# [Task prompt]
Pick out each line below containing "Barnes".
-*-
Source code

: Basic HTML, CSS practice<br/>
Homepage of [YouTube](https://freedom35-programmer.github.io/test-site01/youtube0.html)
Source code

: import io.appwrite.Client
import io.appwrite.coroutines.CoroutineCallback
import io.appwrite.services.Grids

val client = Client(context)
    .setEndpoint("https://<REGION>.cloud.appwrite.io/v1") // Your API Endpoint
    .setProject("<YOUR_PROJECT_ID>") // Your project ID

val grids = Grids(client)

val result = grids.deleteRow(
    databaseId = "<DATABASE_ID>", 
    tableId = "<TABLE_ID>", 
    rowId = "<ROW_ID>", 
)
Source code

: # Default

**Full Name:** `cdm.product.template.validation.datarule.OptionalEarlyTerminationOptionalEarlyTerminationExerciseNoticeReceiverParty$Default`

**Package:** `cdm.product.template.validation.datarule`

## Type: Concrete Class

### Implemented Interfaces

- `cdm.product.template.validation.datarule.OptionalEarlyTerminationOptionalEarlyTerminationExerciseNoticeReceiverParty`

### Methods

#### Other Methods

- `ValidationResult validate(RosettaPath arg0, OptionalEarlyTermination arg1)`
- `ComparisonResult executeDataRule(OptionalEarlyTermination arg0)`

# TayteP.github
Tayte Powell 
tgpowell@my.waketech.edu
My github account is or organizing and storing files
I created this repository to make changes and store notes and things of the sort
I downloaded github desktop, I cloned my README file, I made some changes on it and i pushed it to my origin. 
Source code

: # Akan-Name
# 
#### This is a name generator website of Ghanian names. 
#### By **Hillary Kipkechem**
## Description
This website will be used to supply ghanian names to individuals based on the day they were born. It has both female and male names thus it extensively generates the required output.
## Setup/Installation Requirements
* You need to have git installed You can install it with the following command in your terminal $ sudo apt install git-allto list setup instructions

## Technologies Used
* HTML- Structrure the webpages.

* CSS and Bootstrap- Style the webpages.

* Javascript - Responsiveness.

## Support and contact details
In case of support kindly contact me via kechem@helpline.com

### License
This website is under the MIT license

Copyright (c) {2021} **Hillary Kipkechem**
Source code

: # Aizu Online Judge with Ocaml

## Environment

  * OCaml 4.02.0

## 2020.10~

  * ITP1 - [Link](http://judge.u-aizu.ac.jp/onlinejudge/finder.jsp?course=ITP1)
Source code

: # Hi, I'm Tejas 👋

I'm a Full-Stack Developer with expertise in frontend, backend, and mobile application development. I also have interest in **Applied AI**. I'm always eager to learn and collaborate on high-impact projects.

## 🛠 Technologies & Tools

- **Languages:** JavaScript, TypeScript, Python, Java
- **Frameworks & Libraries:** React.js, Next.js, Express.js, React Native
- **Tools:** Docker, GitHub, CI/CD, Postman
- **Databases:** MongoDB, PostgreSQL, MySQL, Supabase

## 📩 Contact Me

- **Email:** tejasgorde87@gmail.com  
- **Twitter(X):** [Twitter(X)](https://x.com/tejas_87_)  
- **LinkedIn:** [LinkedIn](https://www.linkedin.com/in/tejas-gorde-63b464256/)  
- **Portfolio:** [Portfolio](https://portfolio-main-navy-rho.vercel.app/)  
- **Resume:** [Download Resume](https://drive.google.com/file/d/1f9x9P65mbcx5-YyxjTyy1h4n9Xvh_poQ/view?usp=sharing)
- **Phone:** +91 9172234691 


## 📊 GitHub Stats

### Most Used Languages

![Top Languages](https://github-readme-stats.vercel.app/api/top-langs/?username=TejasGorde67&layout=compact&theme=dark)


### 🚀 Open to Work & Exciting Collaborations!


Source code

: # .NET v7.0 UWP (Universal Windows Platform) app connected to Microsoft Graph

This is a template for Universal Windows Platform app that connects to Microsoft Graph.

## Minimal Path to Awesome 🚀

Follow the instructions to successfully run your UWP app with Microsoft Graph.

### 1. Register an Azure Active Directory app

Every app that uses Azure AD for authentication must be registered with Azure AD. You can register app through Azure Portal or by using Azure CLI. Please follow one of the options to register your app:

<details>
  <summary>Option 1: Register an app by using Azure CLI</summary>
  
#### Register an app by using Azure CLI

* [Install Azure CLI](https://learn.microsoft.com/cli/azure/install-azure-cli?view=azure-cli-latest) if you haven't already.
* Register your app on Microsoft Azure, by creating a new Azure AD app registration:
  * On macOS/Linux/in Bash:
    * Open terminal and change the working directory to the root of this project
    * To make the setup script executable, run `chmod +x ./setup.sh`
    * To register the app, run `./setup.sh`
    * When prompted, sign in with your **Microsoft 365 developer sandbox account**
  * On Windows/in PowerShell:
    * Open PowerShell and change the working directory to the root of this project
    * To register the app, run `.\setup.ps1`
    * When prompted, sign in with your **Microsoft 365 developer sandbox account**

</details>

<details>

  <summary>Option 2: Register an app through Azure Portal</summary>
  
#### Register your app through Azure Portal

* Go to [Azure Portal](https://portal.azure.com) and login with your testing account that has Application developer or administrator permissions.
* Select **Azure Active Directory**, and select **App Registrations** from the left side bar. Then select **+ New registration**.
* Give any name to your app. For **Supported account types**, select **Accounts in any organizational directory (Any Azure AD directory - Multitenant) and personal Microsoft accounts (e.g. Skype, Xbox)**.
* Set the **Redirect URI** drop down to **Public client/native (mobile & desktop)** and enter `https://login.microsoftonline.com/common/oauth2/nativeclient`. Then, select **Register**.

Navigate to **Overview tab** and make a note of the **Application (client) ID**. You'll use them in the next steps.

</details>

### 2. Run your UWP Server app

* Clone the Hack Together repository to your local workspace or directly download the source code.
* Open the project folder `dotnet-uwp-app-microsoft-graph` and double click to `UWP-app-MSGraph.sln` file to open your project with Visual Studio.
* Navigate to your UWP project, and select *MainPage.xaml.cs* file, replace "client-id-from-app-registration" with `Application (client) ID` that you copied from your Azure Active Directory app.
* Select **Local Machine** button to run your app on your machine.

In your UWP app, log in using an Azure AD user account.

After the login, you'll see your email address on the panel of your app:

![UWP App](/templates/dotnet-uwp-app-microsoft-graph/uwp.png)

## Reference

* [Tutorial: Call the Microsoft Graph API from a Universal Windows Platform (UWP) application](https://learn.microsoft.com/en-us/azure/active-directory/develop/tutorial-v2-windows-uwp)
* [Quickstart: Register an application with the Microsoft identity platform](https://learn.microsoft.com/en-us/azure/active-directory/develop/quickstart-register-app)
-*-
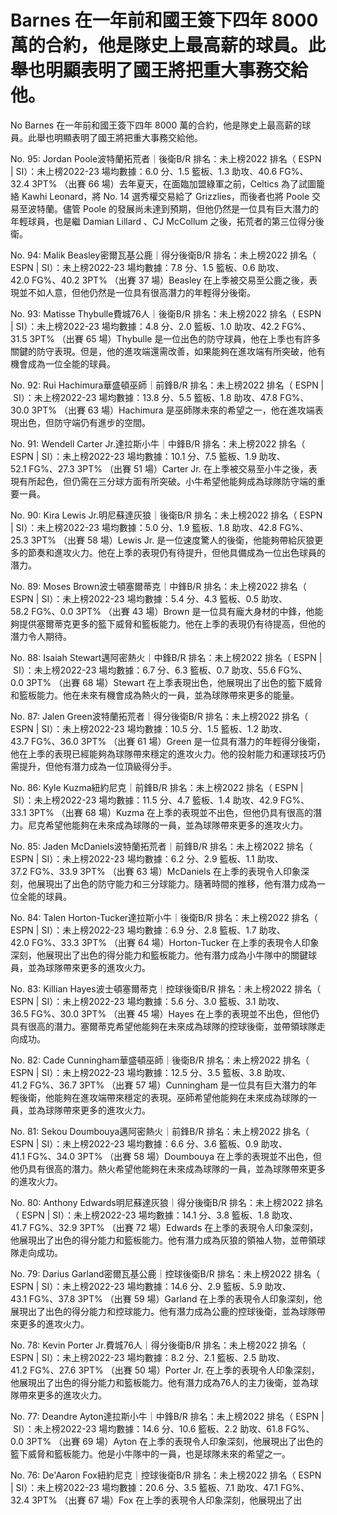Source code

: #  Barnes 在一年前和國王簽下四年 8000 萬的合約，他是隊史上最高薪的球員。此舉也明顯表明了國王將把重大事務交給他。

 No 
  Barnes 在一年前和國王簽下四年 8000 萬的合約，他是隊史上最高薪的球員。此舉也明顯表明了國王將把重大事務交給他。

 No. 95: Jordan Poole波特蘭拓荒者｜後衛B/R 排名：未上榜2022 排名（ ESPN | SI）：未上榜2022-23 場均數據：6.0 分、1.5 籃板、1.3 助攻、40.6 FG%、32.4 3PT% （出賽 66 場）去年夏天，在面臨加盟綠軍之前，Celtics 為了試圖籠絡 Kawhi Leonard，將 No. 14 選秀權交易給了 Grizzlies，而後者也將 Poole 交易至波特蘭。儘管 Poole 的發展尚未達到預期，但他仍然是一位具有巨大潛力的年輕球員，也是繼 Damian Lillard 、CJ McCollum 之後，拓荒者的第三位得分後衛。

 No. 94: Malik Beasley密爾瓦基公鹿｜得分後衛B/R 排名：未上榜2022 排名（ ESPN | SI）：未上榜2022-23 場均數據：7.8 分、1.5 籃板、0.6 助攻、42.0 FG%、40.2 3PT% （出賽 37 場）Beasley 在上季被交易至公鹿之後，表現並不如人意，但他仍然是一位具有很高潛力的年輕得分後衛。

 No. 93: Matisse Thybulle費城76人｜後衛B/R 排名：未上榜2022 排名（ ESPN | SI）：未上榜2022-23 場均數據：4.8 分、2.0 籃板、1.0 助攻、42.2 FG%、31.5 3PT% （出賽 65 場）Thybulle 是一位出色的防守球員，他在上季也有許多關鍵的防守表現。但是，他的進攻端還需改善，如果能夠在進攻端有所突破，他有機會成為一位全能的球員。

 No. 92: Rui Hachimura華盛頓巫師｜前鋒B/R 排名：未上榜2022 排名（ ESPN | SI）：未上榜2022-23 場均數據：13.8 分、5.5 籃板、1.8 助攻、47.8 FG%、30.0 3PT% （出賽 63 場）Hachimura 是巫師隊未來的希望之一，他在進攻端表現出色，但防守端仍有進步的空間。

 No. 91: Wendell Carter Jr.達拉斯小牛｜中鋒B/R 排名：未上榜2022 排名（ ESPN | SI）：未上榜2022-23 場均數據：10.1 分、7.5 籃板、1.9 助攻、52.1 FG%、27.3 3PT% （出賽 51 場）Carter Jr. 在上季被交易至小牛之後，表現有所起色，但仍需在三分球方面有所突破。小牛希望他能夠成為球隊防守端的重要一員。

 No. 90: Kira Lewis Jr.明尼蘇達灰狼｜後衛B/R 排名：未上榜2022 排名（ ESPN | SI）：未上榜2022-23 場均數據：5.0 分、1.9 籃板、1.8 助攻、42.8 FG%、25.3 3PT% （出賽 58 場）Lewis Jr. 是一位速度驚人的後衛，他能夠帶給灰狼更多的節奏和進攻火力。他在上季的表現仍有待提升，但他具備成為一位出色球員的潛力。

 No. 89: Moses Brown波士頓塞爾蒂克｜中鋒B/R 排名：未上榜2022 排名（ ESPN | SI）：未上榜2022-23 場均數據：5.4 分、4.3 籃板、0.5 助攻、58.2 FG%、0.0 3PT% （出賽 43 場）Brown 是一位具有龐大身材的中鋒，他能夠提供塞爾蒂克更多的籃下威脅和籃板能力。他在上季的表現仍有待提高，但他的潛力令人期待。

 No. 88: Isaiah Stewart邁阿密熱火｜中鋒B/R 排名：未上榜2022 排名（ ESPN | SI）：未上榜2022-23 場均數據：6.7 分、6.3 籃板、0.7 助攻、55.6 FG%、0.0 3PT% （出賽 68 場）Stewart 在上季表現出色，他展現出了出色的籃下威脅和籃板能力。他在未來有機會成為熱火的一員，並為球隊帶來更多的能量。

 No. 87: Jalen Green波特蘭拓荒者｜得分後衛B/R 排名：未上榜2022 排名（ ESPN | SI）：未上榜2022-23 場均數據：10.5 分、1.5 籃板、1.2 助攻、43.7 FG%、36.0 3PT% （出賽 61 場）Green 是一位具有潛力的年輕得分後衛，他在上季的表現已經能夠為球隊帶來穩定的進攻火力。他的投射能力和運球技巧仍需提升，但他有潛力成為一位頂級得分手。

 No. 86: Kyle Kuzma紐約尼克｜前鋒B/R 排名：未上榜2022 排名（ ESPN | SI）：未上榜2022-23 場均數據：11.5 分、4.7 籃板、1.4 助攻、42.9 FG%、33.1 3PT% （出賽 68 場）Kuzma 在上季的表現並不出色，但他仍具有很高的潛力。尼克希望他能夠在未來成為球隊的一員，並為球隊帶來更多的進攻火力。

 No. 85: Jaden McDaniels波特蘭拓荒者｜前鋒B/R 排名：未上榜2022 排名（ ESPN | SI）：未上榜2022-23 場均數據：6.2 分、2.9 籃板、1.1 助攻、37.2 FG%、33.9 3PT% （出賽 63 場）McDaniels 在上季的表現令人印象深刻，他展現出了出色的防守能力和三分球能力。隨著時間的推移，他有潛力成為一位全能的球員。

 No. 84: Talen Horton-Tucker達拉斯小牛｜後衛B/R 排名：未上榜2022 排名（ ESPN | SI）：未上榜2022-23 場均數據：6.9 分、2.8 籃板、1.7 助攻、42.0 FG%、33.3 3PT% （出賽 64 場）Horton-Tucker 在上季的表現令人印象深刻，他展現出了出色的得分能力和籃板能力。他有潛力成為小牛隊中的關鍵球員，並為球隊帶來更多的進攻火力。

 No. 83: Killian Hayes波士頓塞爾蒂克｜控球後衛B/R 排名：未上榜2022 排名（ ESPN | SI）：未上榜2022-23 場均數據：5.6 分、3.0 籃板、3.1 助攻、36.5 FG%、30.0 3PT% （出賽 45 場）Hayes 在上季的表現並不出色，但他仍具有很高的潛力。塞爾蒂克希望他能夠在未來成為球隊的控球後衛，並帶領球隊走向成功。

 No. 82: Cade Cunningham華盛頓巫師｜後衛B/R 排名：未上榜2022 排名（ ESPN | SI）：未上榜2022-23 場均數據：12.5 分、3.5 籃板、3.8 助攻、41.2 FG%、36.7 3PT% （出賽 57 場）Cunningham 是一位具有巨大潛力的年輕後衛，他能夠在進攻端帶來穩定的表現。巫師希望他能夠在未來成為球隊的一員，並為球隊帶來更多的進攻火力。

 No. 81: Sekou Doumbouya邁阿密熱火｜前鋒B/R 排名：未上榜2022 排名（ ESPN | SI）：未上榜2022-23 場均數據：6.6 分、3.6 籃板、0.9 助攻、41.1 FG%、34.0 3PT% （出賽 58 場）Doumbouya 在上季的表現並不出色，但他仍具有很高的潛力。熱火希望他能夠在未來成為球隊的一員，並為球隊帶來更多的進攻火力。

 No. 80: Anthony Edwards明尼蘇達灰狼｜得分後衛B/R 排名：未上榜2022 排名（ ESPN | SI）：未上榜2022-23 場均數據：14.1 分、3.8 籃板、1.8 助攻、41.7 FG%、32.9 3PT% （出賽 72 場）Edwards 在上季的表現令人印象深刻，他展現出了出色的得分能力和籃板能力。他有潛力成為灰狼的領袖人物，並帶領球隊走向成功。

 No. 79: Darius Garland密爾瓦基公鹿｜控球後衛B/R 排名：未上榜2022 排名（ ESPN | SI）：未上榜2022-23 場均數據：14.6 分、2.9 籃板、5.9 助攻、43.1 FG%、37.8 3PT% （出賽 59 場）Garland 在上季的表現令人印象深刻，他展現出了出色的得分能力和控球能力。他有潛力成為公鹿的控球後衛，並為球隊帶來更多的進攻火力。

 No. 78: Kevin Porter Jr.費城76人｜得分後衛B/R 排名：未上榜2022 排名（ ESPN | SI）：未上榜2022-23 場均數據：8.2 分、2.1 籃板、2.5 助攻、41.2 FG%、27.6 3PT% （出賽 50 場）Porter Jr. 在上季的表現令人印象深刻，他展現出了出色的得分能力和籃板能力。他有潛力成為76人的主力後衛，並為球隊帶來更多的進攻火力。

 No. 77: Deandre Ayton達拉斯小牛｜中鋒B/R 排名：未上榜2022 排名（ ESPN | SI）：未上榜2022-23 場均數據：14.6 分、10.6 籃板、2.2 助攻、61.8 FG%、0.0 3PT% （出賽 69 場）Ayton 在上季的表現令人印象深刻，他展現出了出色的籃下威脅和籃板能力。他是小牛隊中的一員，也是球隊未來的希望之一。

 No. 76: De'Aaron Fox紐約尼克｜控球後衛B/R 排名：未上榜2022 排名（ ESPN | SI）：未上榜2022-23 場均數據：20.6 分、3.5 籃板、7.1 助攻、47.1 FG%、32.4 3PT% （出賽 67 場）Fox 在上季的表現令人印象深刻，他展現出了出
-*-
# [Result]
: #  Barnes 在一年前和國王簽下四年 8000 萬的合約，他是隊史上最高薪的球員。此舉也明顯表明了國王將把重大事務交給他。
  Barnes 在一年前和國王簽下四年 8000 萬的合約，他是隊史上最高薪的球員。此舉也明顯表明了國王將把重大事務交給他。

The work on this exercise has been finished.